At Cannes they passed the first night. What recollections did this place recall to Hortense! Here it was that Napoleon had landed on his return from Elba to France; from Cannes he had commenced his march to Paris with a handful of soldiers, and had arrived there with an army. For the people had everywhere received him with exultation; the regiments that had been sent out against the advancing general had everywhere joyously gone over to his standard. Charles de Labedoyere, this enthusiastic adherent of the emperor, had been the first to do this. He was to have advanced against the emperor from Grenoble; but, with the exulting cry, “Vive l’empereur!” the entire regiment had gone over to its adored chieftain. Labedoyere had paid dearly for the enthusiasm of those moments; for, the for-the-second-time restored Bourbons punished his fidelity with death.
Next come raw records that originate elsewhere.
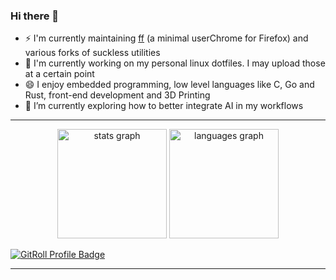 ### Hi there 👋

- ⚡ I'm currently maintaining [ff](https://github.com/8bitmcu/ff) (a minimal userChrome for Firefox) and various forks of suckless utilities
- 🔭 I'm currently working on my personal linux dotfiles. I may upload those at a certain point
- 😄 I enjoy embedded programming, low level languages like C, Go and Rust, front-end development and 3D Printing
- 🌱 I’m currently exploring how to better integrate AI in my workflows

***

<div align="center">
  <img src="https://github-readme-stats.vercel.app/api?username=8bitmcu&hide_title=true&hide_rank=true&show_icons=true&include_all_commits=true&card_width=350&count_private=true&disable_animations=false&theme=transparent&locale=en&hide_border=true" height="175" alt="stats graph"  />
  <img src="https://github-readme-stats.vercel.app/api/top-langs?username=8bitmcu&locale=en&hide_title=true&layout=compact&card_width=350&langs_count=5&theme=transparent&hide_border=true" height="175" alt="languages graph"  />
</div>

<a href="https://gitroll.io/profile/uIeyNcCa4YTXw0yqCEKiSngrjUmR2" target="_blank"><img src="https://gitroll.io/api/badges/profiles/v1/uIeyNcCa4YTXw0yqCEKiSngrjUmR2?theme=dracula" alt="GitRoll Profile Badge"/></a>

***

<!--
**8bitmcu/8bitmcu** is a ✨ _special_ ✨ repository because its `README.md` (this file) appears on your GitHub profile.

Here are some ideas to get you started:

- 🔭 I’m currently working on ...
- 🌱 I’m currently learning ...
- 👯 I’m looking to collaborate on ...
- 🤔 I’m looking for help with ...
- 💬 Ask me about ...
- 📫 How to reach me: ...
- 😄 Pronouns: ...
- ⚡ Fun fact: ...
-->
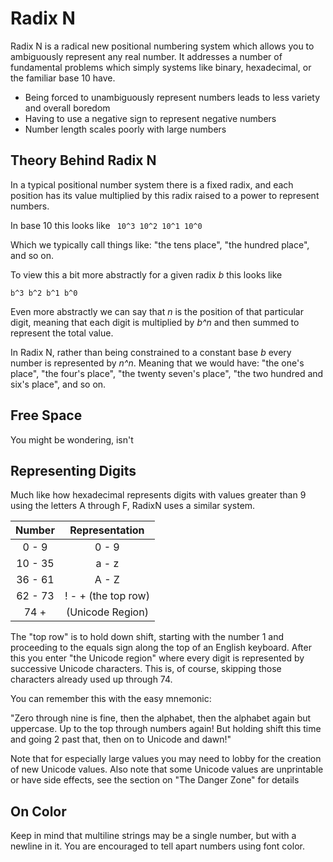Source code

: # Radix N #

Radix N is a radical new positional numbering system which allows you to ambiguously
represent any real number. It addresses a number of fundamental problems which simply
systems like binary, hexadecimal, or the familiar base 10 have.

* Being forced to unambiguously represent numbers leads to less variety and overall boredom
* Having to use a negative sign to represent negative numbers
* Number length scales poorly with large numbers

## Theory Behind Radix N ##

In a typical positional number system there is a fixed radix, and each position
has its value multiplied by this radix raised to a power to represent numbers.

In base 10 this looks like
` 10^3 10^2 10^1 10^0`

Which we typically call things like: "the tens place", "the hundred place", and so on.

To view this a bit more abstractly for a given radix *b* this looks like

`b^3 b^2 b^1 b^0`

Even more abstractly we can say that *n* is the position of that particular digit,
meaning that each digit is multiplied by *b^n* and then summed to represent the total value.

In Radix N, rather than being constrained to a constant base *b* every number is
represented by *n^n*. Meaning that we would have: "the one's place", "the four's place",
"the twenty seven's place", "the two hundred and six's place", and so on.

## Free Space ##

You might be wondering, isn't

## Representing Digits ##
Much like how hexadecimal represents digits with values greater than 9 using the
letters A through F, RadixN uses a similar system.

| Number        | Representation
| :-----------: |:-------------:|
| 0 - 9     | 0 - 9 |
| 10 - 35 | a - z |
| 36 - 61 | A - Z |
| 62 - 73 | ! - + (the top row) |
| 74 + | (Unicode Region) |

The "top row" is to hold down shift, starting with the number 1 and proceeding
to the equals sign along the top of an English keyboard. After this you enter
"the Unicode region" where every digit is represented by successive Unicode
characters. This is, of course, skipping those characters already used up through 74.

You can remember this with the easy mnemonic:

"Zero through nine is fine, then the alphabet, then the alphabet again but uppercase.
Up to the top through numbers again! But holding shift this time and going 2 past that,
then on to Unicode and dawn!"

Note that for especially large values you may need to lobby for the creation of new
Unicode values. Also note that some Unicode values are unprintable or have side effects,
see the section on "The Danger Zone" for details

## On Color ##
Keep in mind that multiline strings may be a single number, but with a newline in
it. You are encouraged to tell apart numbers using font color.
Like Marshal Ney, Charles de Labedoyere was also shot; like the emperor himself, he paid for the triumph of the hundred days with his liberty and with his life!
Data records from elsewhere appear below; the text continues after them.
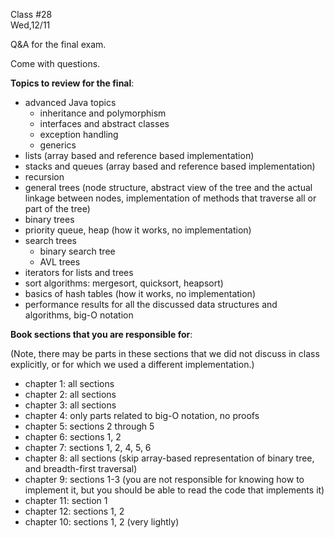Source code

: <div class="lecture2">

<div class="column_date">
<p markdown="block">

Class #28 <br>
Wed,12/11

</p>
</div>
<div class="column_materials">
<p markdown="block">


Q&amp;A for the final exam.

Come with questions.


__Topics to review for the final__:

- advanced Java topics
   - inheritance and polymorphism
   - interfaces and abstract classes
   - exception handling
   - generics
- lists (array based and reference based implementation)
- stacks and queues (array based and reference based implementation)
- recursion
- general trees (node structure, abstract view of the tree and the actual
 linkage between nodes, implementation of methods that traverse all or part
 of the tree)
- binary trees
- priority queue, heap (how it works, no implementation)
- search trees
   - binary search tree
   - AVL trees
- iterators for lists and trees
- sort algorithms: mergesort, quicksort,  heapsort)
- basics of hash tables (how it works, no implementation)
- performance results for all the discussed data structures and algorithms,
big-O notation


__Book sections that you are responsible for__:

(Note, there may be parts in these sections that we did not discuss in class explicitly, or
for which we used a different implementation.)

- chapter 1: all sections
- chapter 2: all sections
- chapter 3: all sections
- chapter 4: only parts related to big-O notation, no proofs
- chapter 5: sections 2 through 5
- chapter 6: sections 1, 2
- chapter 7: sections 1, 2, 4, 5, 6
- chapter 8: all sections (skip array-based representation of binary tree, and breadth-first traversal)
- chapter 9: sections 1-3 (you are not responsible for knowing how to implement it, but you should
be able to read the code that implements it)
- chapter 11: section 1
- chapter 12: sections 1, 2
- chapter 10: sections 1, 2 (very lightly)




</p>
</div>

<div class="column_assign">
<p markdown="block">



</p>
</div>

</div>
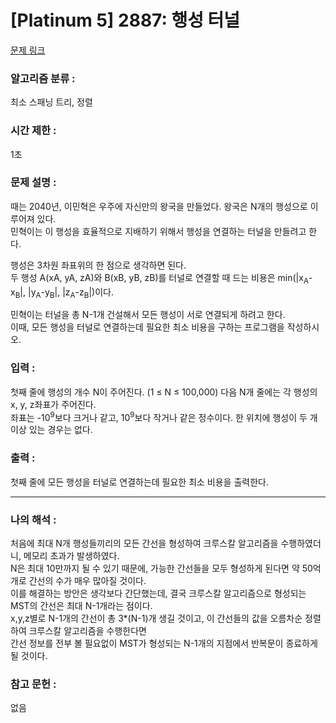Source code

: [Platinum 5] 2887: 행성 터널
====================================  
[문제 링크](https://www.acmicpc.net/problem/2887)  

### 알고리즘 분류 :  
최소 스패닝 트리, 정렬  

### 시간 제한 :  
1초   

### 문제 설명 :  
때는 2040년, 이민혁은 우주에 자신만의 왕국을 만들었다. 왕국은 N개의 행성으로 이루어져 있다.  
민혁이는 이 행성을 효율적으로 지배하기 위해서 행성을 연결하는 터널을 만들려고 한다.

행성은 3차원 좌표위의 한 점으로 생각하면 된다.  
두 행성 A(xA, yA, zA)와 B(xB, yB, zB)를 터널로 연결할 때 드는 비용은 min(|x<sub>A</sub>-x<sub>B</sub>|, |y<sub>A</sub>-y<sub>B</sub>|, |z<sub>A</sub>-z<sub>B</sub>|)이다.

민혁이는 터널을 총 N-1개 건설해서 모든 행성이 서로 연결되게 하려고 한다.  
이때, 모든 행성을 터널로 연결하는데 필요한 최소 비용을 구하는 프로그램을 작성하시오.  

### 입력 :   
첫째 줄에 행성의 개수 N이 주어진다. (1 ≤ N ≤ 100,000) 다음 N개 줄에는 각 행성의 x, y, z좌표가 주어진다.  
좌표는 -10<sup>9</sup>보다 크거나 같고, 10<sup>9</sup>보다 작거나 같은 정수이다. 한 위치에 행성이 두 개 이상 있는 경우는 없다.  

### 출력 :   
첫째 줄에 모든 행성을 터널로 연결하는데 필요한 최소 비용을 출력한다.  

-----------------------------------------------------------  
### 나의 해석 :  
처음에 최대 N개 행성들끼리의 모든 간선을 형성하여 크루스칼 알고리즘을 수행하였더니, 메모리 초과가 발생하였다.  
N은 최대 10만까지 될 수 있기 때문에, 가능한 간선들을 모두 형성하게 된다면 약 50억개로 간선의 수가 매우 많아질 것이다.  
이를 해결하는 방안은 생각보다 간단했는데, 결국 크루스칼 알고리즘으로 형성되는 MST의 간선은 최대 N-1개라는 점이다.  
x,y,z별로 N-1개의 간선이 총 3*(N-1)개 생길 것이고, 이 간선들의 값을 오름차순 정렬하여 크루스칼 알고리즘을 수행한다면  
간선 정보를 전부 볼 필요없이 MST가 형성되는 N-1개의 지점에서 반복문이 종료하게 될 것이다.  

### 참고 문헌 :  
없음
Of all these names and events of the past, Hortense thought, while enjoying the first hours of repose in their room at an hotel in Cannes. Leaning back in her chair, her large eyes gazing dreamily at the ceiling above her, she told the attentive prince of the days that had been, and spoke to him of the days in which they were now living—of these days of humiliation and obscurity—of those days in which the French nation had risen, and, shaking its lion’s mane, hurled the Bourbons from their ancestral throne, and out of the land they had hitherto proudly called their own. On driving out the Bourbons, the people had freely chosen another king—not the King of Rome, who, in Vienna, as Duke of Reichstadt, had been made to forget the brilliant days of his childhood—not the son of the Emperor Napoleon. The people of France had chosen the Duke of Orleans as their king, and Louis Philippe’s first act had been to renew the decree of banishment which the Bourbons had fulminated against the Bonapartes, and which declared it to be a capital crime if they should ever dare to set foot on the soil of France.
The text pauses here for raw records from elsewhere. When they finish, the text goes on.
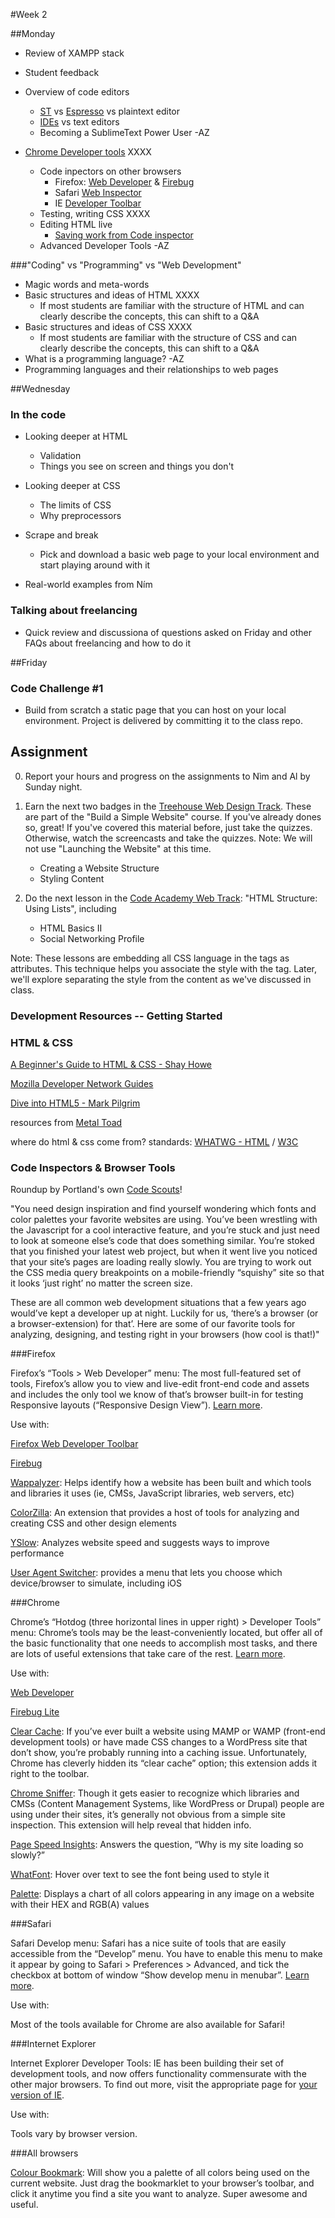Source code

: #Week 2

##Monday

* Review of XAMPP stack
* Student feedback

* Overview of code editors
	* [ST](http://www.sublimetext.com/) vs [Espresso](http://macrabbit.com/espresso/) vs plaintext editor
	* [IDEs](xxxx) vs text editors
	* Becoming a SublimeText Power User -AZ

* [Chrome Developer tools](https://developers.google.com/chrome-developer-tools/) XXXX
	* Code inpectors on other browsers
		- Firefox: [Web Developer](https://addons.mozilla.org/en-US/firefox/addon/web-developer/?utm_source=Code+Scouts&utm_campaign=281f029887-Newsletter_06_07_20136_8_2013&utm_medium=email&utm_term=0_6fe7c0a699-281f029887-62930889) & [Firebug](https://addons.mozilla.org/en-US/firefox/addon/firebug/)
		- Safari [Web Inspector](https://developer.apple.com/safari/tools/)
		- IE [Developer Toolbar](http://www.microsoft.com/en-us/download/details.aspx?id=18359)
	* Testing, writing CSS XXXX
	* Editing HTML live
		* [Saving work from Code inspector](XXXX)
	* Advanced Developer Tools -AZ
	
###"Coding" vs "Programming" vs "Web Development"
* Magic words and meta-words
* Basic structures and ideas of HTML XXXX
	* If most students are familiar with the structure of HTML and can clearly describe the concepts, this can shift to a Q&A 
* Basic structures and ideas of CSS XXXX
	* If most students are familiar with the structure of CSS and can clearly describe the concepts, this can shift to a Q&A 
* What is a programming language? -AZ
* Programming languages and their relationships to web pages



##Wednesday

### In the code
* Looking deeper at HTML 
	* Validation
	* Things you see on screen and things you don't

* Looking deeper at CSS
	* The limits of CSS
	* Why preprocessors 

* Scrape and break
	* Pick and download a basic web page to your local environment and start playing around with it
* Real-world examples from Ním

### Talking about freelancing
* Quick review and discussiona of questions asked on Friday and other FAQs about freelancing and how to do it



##Friday
### Code Challenge #1
* Build from scratch a static page that you can host on your local environment. Project is delivered by committing it to the class repo.



## Assignment

0. Report your hours and progress on the assignments to Nìm and Al by Sunday night.

0. Earn the next two badges in the [Treehouse Web Design Track](http://teamtreehouse.com/tracks/web-design). These are part of the "Build a Simple Website" course. If you've already dones so, great! If you've covered this material before, just take the quizzes. Otherwise, watch the screencasts and take the quizzes. Note: We will not use "Launching the Website" at this time.
	* Creating a Website Structure
	* Styling Content

0. Do the next lesson in the [Code Academy Web Track](http://www.codecademy.com/tracks/web): "HTML Structure: Using Lists", including
	* HTML Basics II
	* Social Networking Profile

Note: These lessons are embedding all CSS language in the tags as attributes. This technique helps you associate the style with the tag. Later, we'll explore separating the style from the content as we've discussed in class. 


### Development Resources -- Getting Started

### HTML & CSS
[A Beginner's Guide to HTML & CSS - Shay Howe](http://learn.shayhowe.com/html-css/)

[Mozilla Developer Network Guides](https://developer.mozilla.org/en-US/docs/Web)

[Dive into HTML5 - Mark Pilgrim](http://diveintohtml5.info/)

resources from [Metal Toad](http://www.metaltoad.com/html5-reference)

where do html & css come from? standards: [WHATWG - HTML](http://developers.whatwg.org/) / [W3C](http://www.w3.org/Style/CSS/learning)

### Code Inspectors & Browser Tools
Roundup by Portland's own [Code Scouts](http://codescouts.org/)!

"You need design inspiration and find yourself wondering which fonts and color palettes your favorite websites are using. You’ve been wrestling with the Javascript for a cool interactive feature, and you’re stuck and just need to look at someone else’s code that does something similar. You’re stoked that you finished your latest web project, but when it went live you noticed that your site’s pages are loading really slowly. You are trying to work out the CSS media query breakpoints on a mobile-friendly “squishy” site so that it looks ‘just right’ no matter the screen size.

These are all common web development situations that a few years ago would’ve kept a developer up at night. Luckily for us, ‘there’s a browser (or a browser-extension) for that’. Here are some of our favorite tools for analyzing, designing, and testing right in your browsers (how cool is that!)"

###Firefox

Firefox’s “Tools > Web Developer” menu: The most full-featured set of tools, Firefox’s allow you to view and live-edit front-end code and assets and includes the only tool we know of that’s browser built-in for testing Responsive layouts (“Responsive Design View”). [Learn more](https://developer.mozilla.org/en-US/docs/Tools?).

Use with:

[Firefox Web Developer Toolbar](https://addons.mozilla.org/en-US/firefox/addon/web-developer/)

[Firebug](https://addons.mozilla.org/en-us/firefox/addon/firebug/)

[Wappalyzer](https://addons.mozilla.org/en-US/firefox/addon/wappalyzer/): Helps identify how a website has been built and which tools and libraries it uses (ie, CMSs, JavaScript libraries, web servers, etc)

[ColorZilla](https://addons.mozilla.org/en-US/firefox/addon/colorzilla/): An extension that provides a host of tools for analyzing and creating CSS and other design elements

[YSlow](https://addons.mozilla.org/en-US/firefox/addon/yslow/): Analyzes website speed and suggests ways to improve performance

[User Agent Switcher](https://addons.mozilla.org/en-US/firefox/addon/user-agent-switcher/): provides a menu that lets you choose which device/browser to simulate, including iOS 

###Chrome

Chrome’s “Hotdog (three horizontal lines in upper right) > Developer Tools” menu: Chrome’s tools may be the least-conveniently located, but offer all of the basic functionality that one needs to accomplish most tasks, and there are lots of useful extensions that take care of the rest. [Learn more](https://developers.google.com/chrome-developer-tools/).

Use with:

[Web Developer](https://chrome.google.com/webstore/detail/web-developer/bfbameneiokkgbdmiekhjnmfkcnldhhm?utm_source=Code%20Scouts&utm_campaign=281f029887-Newsletter_06_07_20136_8_2013&utm_medium=email&utm_term=0_6fe7c0a699-281f029887-62930889) 

[Firebug Lite](https://chrome.google.com/webstore/detail/firebug-lite-for-google-c/bmagokdooijbeehmkpknfglimnifench?utm_source=Code%20Scouts&utm_campaign=281f029887-Newsletter_06_07_20136_8_2013&utm_medium=email&utm_term=0_6fe7c0a699-281f029887-62930889)

[Clear Cache](https://chrome.google.com/webstore/detail/clear-cache/cppjkneekbjaeellbfkmgnhonkkjfpdn?utm_source=Code%20Scouts&utm_campaign=281f029887-Newsletter_06_07_20136_8_2013&utm_medium=email&utm_term=0_6fe7c0a699-281f029887-62930889): If you’ve ever built a website using MAMP or WAMP (front-end development tools) or have made CSS changes to a WordPress site that don’t show, you’re probably running into a caching issue. Unfortunately, Chrome has cleverly hidden its “clear 
cache” option; this extension adds it right to the toolbar.

[Chrome Sniffer](https://chrome.google.com/webstore/detail/chrome-sniffer/homgcnaoacgigpkkljjjekpignblkeae?utm_source=Code%20Scouts&utm_campaign=281f029887-Newsletter_06_07_20136_8_2013&utm_medium=email&utm_term=0_6fe7c0a699-281f029887-62930889): Though it gets easier to recognize which libraries and CMSs (Content Management Systems, like WordPress or Drupal) people are using under their sites, it’s generally not obvious from a simple site inspection. This extension will help reveal that hidden info.

[Page Speed Insights](https://chrome.google.com/webstore/detail/pagespeed-insights-by-goo/gplegfbjlmmehdoakndmohflojccocli?utm_source=Code%20Scouts&utm_campaign=281f029887-Newsletter_06_07_20136_8_2013&utm_medium=email&utm_term=0_6fe7c0a699-281f029887-62930889): Answers the question, “Why is my site loading so slowly?”

[WhatFont](https://chrome.google.com/webstore/detail/whatfont/jabopobgcpjmedljpbcaablpmlmfcogm?hl=en&utm_source=Code%20Scouts&utm_campaign=281f029887-Newsletter_06_07_20136_8_2013&utm_medium=email&utm_term=0_6fe7c0a699-281f029887-62930889): Hover over text to see the font being used to style it 

[Palette](https://chrome.google.com/webstore/detail/palette-for-chrome/oolpphfmdmjbojolagcbgdemojhcnlod?utm_source=Code%20Scouts&utm_campaign=281f029887-Newsletter_06_07_20136_8_2013&utm_medium=email&utm_term=0_6fe7c0a699-281f029887-62930889): Displays a chart of all colors appearing in any image on a website with their HEX and RGB(A) values


###Safari

Safari Develop menu: Safari has a nice suite of tools that are easily accessible from the “Develop” menu. You have to enable this menu to make it appear by going to Safari > Preferences > Advanced, and tick the checkbox at bottom of window “Show develop menu in menubar”. [Learn more](https://developer.apple.com/library/safari/navigation/).

Use with:

Most of the tools available for Chrome are also available for Safari!


###Internet Explorer

Internet Explorer Developer Tools: IE has been building their set of development tools, and now offers functionality commensurate with the other major browsers. To find out more, visit the appropriate page for [your version of IE](http://msdn.microsoft.com/en-us/library/ie/aa740471).

Use with:

Tools vary by browser version.

###All browsers

[Colour Bookmark](http://wearepandr.com/labs/colour_bookmark): Will show you a palette of all colors being used on the current website. Just drag the bookmarklet to your browser’s toolbar, and click it anytime you find a site you want to analyze. Super awesome and useful.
“The people acted freely and according to their own will,” said Hortense, with a sad smile, as she saw her son turn pale, and wrinkles gather on his brow. “Honor the will of the people, my son! In order to reward the emperor for his great services to the country, the people of France had unanimously chosen him their emperor. The people who give have also the right to take back again. The Bourbons, who consider themselves the owners of France, may reclaim it as an estate of which they have been robbed by the house of Orleans. But the Bonapartes must remember that they derived all their power from the will of the people. They must be content to await the future expression of its will, and then submit, and conform themselves to it.”
[Footnote 62: The duchess’s own words. See La Reine Hortense en Italie, Suisse, France, etc., p. 79.]